Data extracts Start Marker
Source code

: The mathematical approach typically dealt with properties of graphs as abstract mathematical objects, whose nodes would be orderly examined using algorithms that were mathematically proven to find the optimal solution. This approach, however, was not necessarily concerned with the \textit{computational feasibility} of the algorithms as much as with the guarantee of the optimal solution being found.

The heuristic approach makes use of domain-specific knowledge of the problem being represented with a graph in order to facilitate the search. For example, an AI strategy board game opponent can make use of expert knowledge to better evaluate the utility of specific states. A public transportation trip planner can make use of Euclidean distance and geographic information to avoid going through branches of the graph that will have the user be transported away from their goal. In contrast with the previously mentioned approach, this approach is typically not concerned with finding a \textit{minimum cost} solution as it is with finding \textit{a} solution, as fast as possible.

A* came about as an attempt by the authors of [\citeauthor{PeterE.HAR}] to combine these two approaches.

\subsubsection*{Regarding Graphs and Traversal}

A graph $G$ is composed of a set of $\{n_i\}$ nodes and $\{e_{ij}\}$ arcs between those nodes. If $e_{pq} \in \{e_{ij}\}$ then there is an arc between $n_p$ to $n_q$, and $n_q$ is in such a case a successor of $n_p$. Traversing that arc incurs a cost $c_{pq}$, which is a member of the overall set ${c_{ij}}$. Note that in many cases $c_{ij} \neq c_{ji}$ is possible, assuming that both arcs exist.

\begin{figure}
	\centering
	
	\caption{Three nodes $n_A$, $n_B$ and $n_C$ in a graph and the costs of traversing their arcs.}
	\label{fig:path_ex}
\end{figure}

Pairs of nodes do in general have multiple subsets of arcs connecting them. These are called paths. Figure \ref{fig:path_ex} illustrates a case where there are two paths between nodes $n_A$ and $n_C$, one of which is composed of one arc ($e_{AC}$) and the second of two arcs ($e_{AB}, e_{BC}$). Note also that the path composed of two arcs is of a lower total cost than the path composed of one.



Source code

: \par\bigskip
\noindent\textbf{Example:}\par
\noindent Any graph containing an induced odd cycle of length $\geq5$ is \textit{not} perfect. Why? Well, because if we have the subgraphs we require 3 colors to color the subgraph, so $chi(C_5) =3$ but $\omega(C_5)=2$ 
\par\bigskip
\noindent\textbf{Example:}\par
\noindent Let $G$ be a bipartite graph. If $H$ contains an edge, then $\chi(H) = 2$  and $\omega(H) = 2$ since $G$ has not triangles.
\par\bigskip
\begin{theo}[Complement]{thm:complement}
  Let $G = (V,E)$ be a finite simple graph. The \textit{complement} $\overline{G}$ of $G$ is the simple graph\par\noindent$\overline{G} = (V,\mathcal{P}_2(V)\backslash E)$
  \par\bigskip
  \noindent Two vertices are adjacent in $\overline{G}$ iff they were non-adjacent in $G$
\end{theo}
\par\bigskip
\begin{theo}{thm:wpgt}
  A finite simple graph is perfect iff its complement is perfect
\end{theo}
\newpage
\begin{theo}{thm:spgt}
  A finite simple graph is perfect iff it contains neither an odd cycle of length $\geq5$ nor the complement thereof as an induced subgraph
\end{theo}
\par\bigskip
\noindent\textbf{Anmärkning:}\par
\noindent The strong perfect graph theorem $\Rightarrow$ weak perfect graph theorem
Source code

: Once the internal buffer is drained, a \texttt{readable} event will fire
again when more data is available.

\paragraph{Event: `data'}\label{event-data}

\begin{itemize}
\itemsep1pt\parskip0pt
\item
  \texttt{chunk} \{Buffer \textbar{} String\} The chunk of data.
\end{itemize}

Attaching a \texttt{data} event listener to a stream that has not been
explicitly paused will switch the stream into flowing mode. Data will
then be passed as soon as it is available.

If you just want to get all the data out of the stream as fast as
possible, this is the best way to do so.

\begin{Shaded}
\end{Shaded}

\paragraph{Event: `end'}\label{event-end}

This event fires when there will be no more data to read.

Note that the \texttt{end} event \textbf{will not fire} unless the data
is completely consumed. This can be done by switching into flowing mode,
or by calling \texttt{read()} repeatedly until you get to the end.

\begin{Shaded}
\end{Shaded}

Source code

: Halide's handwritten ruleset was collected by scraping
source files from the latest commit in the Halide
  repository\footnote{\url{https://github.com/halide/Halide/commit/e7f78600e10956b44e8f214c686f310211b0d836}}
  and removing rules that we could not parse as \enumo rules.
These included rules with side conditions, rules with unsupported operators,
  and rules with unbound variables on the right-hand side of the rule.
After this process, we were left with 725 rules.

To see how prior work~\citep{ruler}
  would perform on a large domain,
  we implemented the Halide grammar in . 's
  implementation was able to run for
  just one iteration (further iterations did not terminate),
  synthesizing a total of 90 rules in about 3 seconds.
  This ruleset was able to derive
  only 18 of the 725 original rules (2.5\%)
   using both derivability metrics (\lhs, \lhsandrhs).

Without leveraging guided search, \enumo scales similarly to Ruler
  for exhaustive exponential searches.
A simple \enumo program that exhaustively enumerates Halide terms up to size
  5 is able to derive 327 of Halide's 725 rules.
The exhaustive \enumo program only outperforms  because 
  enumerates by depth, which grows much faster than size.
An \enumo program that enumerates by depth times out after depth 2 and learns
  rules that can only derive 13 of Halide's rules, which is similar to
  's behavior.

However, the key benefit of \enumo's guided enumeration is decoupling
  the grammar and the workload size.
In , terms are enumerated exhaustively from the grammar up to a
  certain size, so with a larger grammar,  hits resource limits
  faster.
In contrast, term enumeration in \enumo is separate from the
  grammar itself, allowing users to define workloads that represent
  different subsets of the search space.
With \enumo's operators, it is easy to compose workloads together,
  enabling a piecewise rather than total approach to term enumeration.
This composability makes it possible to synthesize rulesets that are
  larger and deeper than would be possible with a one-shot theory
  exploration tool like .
Data extracts End Marker
§ Activity: Every line of the listing that includes "depth" must be shown.

§ Response to this exercise:
  enumerates by depth, which grows much faster than size.
An \enumo program that enumerates by depth times out after depth 2 and learns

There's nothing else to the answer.